WHAT TO DO
Of all the lines below, output only those starting at the one with "will see that" and ending at the one with "branch, that means", both ends included, exactly as written.

[Collected data]

================

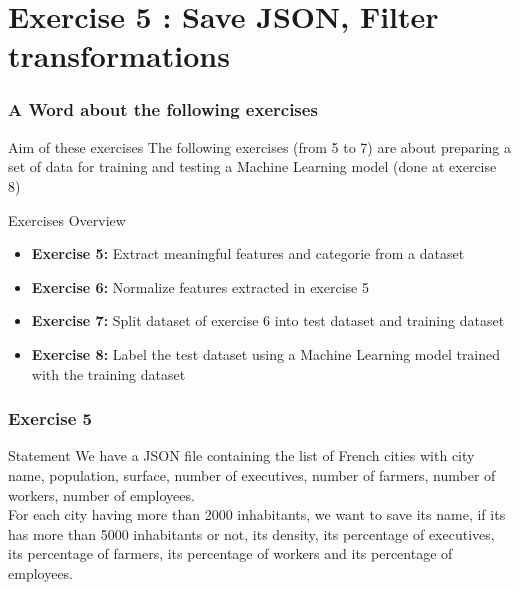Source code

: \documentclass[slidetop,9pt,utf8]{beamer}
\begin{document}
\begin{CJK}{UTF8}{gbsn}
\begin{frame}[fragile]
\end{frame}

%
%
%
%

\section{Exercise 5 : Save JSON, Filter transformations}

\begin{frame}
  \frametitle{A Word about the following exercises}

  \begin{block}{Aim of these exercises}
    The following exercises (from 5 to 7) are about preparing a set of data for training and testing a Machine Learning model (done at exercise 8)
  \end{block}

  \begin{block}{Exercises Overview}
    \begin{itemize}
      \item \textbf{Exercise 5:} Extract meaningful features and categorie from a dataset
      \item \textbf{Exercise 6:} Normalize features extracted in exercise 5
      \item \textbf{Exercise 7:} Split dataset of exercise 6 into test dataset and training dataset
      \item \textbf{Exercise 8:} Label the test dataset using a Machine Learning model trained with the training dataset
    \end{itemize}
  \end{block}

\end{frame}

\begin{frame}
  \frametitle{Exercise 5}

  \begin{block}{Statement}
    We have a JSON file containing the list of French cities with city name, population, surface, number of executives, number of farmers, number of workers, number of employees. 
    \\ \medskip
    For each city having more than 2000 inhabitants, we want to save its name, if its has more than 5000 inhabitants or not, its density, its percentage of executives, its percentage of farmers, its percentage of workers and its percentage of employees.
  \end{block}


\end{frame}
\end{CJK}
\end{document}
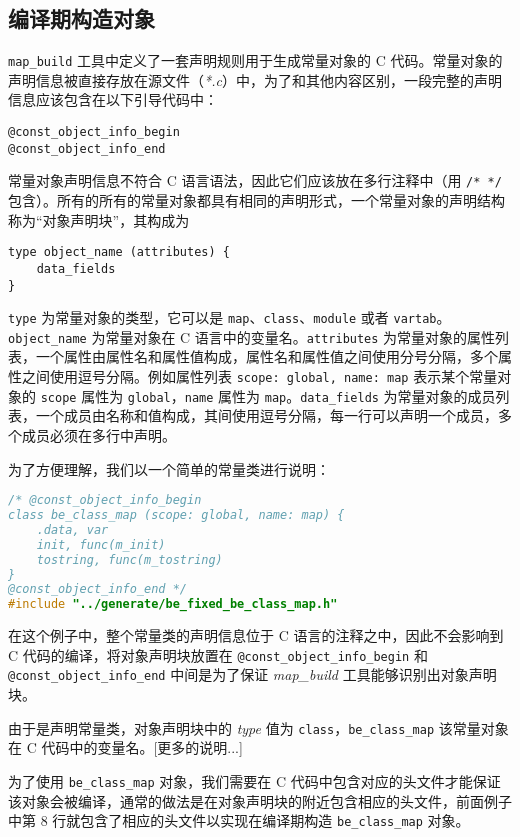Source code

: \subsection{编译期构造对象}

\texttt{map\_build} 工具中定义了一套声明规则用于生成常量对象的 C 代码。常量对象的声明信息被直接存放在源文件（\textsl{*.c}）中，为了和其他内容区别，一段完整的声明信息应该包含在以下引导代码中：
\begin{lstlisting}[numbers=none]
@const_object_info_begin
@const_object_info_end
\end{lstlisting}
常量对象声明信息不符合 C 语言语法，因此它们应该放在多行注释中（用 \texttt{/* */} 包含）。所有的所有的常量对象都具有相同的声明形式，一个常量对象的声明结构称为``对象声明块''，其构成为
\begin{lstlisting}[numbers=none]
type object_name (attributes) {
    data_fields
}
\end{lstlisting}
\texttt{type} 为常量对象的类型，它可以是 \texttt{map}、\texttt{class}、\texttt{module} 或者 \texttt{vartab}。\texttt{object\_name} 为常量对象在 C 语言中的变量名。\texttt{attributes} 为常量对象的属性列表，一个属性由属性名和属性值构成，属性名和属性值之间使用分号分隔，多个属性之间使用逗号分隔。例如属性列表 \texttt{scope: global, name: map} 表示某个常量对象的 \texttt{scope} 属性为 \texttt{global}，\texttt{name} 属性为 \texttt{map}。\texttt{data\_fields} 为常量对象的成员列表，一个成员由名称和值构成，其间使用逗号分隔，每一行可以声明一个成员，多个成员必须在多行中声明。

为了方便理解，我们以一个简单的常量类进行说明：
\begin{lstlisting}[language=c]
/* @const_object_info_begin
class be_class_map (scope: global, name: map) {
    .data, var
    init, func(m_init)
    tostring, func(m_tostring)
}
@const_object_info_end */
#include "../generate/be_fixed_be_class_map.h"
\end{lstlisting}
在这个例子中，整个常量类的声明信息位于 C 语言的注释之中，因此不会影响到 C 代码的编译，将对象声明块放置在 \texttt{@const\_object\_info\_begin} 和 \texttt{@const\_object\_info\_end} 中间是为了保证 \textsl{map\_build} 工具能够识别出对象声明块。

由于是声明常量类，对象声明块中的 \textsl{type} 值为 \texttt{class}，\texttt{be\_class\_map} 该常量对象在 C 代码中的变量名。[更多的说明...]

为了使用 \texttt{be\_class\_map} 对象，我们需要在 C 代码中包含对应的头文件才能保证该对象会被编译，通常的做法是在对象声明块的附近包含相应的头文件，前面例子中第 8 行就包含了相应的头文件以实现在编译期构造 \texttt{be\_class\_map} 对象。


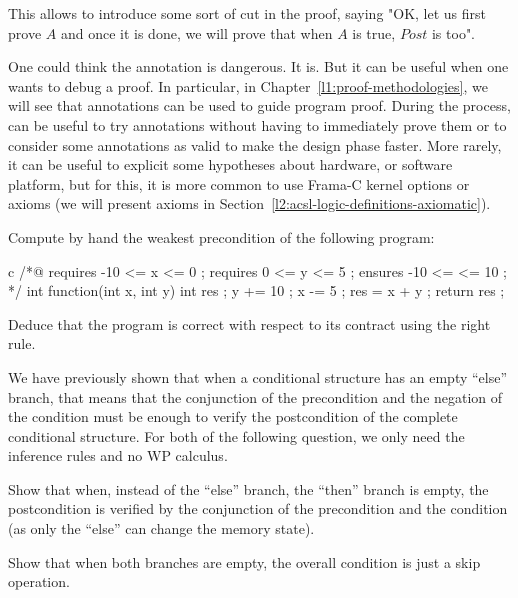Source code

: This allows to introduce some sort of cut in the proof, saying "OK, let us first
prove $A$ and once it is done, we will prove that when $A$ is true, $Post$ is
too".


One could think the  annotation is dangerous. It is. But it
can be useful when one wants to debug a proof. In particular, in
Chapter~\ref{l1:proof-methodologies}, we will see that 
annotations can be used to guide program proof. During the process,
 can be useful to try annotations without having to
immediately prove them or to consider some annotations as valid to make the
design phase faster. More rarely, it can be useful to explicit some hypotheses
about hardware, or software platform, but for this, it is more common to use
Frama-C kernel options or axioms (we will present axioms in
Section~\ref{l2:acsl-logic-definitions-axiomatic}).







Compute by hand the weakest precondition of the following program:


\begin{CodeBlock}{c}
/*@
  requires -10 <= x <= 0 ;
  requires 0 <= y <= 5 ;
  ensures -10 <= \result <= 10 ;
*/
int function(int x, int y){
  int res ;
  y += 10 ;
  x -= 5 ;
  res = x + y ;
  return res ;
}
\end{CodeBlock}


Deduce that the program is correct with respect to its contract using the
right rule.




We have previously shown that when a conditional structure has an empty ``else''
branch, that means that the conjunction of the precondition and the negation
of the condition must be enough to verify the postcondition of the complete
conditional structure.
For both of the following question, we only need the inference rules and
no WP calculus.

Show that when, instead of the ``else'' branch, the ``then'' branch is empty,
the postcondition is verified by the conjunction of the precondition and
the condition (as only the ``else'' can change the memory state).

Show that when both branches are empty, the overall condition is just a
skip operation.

================

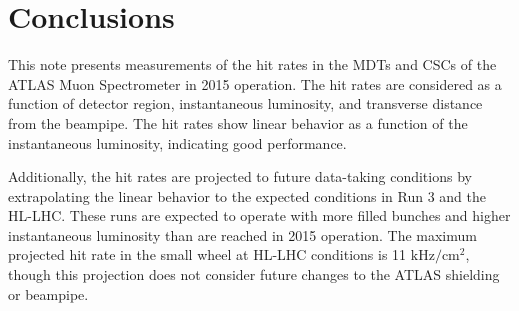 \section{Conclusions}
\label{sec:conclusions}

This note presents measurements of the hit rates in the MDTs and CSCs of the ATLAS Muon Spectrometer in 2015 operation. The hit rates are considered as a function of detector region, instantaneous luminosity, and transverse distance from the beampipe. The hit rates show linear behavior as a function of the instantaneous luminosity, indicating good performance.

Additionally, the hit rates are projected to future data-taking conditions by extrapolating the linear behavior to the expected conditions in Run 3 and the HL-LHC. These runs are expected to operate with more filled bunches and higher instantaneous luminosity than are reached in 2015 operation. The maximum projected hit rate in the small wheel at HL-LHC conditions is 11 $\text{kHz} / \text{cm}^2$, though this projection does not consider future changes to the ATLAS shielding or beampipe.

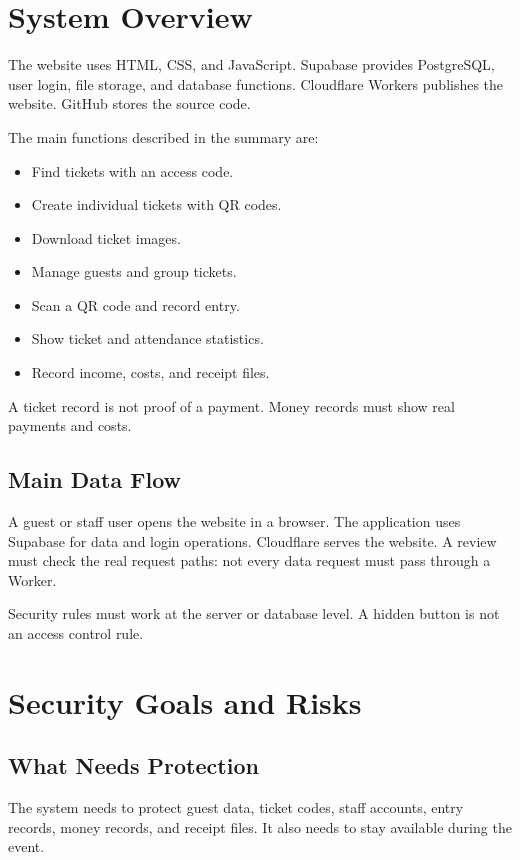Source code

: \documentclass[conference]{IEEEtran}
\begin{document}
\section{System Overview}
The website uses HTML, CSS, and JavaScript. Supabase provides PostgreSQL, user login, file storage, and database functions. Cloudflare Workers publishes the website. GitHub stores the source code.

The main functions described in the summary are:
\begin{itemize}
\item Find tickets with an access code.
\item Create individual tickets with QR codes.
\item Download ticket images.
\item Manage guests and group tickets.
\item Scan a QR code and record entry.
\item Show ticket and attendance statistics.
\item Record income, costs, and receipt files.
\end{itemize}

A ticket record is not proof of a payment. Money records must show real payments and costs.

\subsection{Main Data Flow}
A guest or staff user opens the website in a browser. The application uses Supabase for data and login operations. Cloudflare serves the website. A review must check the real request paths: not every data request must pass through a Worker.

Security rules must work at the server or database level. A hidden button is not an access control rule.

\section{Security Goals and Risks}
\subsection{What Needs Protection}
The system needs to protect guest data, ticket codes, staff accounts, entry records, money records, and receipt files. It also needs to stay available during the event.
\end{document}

================

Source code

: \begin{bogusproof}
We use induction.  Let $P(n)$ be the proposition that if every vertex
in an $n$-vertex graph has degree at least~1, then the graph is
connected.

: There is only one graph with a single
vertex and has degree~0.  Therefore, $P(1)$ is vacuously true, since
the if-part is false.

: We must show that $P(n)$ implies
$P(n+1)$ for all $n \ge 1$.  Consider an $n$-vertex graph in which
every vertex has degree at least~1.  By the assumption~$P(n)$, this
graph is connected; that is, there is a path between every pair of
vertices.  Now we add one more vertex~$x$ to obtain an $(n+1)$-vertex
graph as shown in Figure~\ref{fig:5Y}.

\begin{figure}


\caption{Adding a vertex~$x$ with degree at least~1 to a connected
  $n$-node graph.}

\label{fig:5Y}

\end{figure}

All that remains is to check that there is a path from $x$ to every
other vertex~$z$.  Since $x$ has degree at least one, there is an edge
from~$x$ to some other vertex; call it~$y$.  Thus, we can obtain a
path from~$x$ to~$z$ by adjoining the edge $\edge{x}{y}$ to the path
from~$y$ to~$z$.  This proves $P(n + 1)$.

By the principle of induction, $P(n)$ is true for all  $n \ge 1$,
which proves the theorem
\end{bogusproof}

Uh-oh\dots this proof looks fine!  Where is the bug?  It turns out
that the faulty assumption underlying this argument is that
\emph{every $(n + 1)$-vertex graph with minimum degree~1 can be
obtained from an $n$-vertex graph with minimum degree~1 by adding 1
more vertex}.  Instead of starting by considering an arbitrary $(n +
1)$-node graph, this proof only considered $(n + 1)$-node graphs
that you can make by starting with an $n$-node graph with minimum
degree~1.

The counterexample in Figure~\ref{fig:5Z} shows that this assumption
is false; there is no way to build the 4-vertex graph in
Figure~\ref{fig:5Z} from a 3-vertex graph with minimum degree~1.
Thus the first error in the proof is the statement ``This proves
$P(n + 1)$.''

================

OUTPUT FOR THIS EXERCISE
Chapter~\ref{l1:proof-methodologies}, we will see that 
annotations can be used to guide program proof. During the process,
 can be useful to try annotations without having to
immediately prove them or to consider some annotations as valid to make the
design phase faster. More rarely, it can be useful to explicit some hypotheses
about hardware, or software platform, but for this, it is more common to use
Frama-C kernel options or axioms (we will present axioms in
Section~\ref{l2:acsl-logic-definitions-axiomatic}).







Compute by hand the weakest precondition of the following program:


\begin{CodeBlock}{c}
/*@
  requires -10 <= x <= 0 ;
  requires 0 <= y <= 5 ;
  ensures -10 <= \result <= 10 ;
*/
int function(int x, int y){
  int res ;
  y += 10 ;
  x -= 5 ;
  res = x + y ;
  return res ;
}
\end{CodeBlock}


Deduce that the program is correct with respect to its contract using the
right rule.




We have previously shown that when a conditional structure has an empty ``else''
branch, that means that the conjunction of the precondition and the negation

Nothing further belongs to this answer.